- _EXERCISE_
Only one stretch of the records below should be repeated. It starts with the line containing "yes, **read SICP!!!**" and goes on through the line containing "This is probably", exactly as written.

- _EXTRACTED ENTRIES_
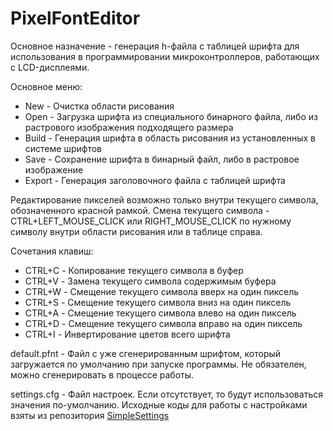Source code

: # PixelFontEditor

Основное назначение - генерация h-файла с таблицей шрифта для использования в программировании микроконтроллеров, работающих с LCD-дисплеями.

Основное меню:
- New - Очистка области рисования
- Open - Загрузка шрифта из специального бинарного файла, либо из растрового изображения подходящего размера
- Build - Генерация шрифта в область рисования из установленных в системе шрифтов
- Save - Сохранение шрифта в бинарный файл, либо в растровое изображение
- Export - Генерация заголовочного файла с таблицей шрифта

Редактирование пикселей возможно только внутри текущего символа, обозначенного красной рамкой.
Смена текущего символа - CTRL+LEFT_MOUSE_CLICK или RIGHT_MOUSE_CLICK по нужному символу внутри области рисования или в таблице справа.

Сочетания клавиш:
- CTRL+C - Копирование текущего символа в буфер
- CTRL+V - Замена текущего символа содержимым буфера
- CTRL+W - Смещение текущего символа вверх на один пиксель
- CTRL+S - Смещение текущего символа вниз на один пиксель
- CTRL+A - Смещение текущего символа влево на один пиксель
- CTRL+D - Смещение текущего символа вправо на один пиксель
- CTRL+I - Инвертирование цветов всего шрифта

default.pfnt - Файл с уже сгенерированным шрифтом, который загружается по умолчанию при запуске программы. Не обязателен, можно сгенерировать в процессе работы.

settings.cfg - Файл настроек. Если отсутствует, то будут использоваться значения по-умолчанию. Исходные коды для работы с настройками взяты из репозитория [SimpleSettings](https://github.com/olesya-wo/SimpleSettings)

* * *

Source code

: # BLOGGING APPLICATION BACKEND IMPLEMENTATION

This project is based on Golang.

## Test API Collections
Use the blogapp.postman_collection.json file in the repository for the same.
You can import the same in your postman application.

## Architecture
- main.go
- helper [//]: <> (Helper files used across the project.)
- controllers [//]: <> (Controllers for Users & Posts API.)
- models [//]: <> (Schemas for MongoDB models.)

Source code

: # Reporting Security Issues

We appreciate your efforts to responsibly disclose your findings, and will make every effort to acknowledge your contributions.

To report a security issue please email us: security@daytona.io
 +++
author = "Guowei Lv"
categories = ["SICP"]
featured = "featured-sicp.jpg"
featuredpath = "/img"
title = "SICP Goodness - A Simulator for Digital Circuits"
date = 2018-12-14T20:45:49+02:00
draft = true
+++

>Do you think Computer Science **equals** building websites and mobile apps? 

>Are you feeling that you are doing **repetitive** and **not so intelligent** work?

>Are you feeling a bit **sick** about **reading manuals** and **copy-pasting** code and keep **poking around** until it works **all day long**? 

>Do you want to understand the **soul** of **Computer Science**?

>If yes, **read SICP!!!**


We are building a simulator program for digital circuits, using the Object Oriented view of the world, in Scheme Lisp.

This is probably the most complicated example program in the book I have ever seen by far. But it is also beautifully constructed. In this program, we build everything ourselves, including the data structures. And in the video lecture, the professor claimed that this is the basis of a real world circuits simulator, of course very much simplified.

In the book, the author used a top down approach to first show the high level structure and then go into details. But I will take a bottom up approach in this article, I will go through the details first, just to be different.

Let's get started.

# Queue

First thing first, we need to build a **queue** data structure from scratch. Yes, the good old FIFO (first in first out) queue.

- _WORKED SOLUTION_
>If yes, **read SICP!!!**


We are building a simulator program for digital circuits, using the Object Oriented view of the world, in Scheme Lisp.

This is probably the most complicated example program in the book I have ever seen by far. But it is also beautifully constructed. In this program, we build everything ourselves, including the data structures. And in the video lecture, the professor claimed that this is the basis of a real world circuits simulator, of course very much simplified.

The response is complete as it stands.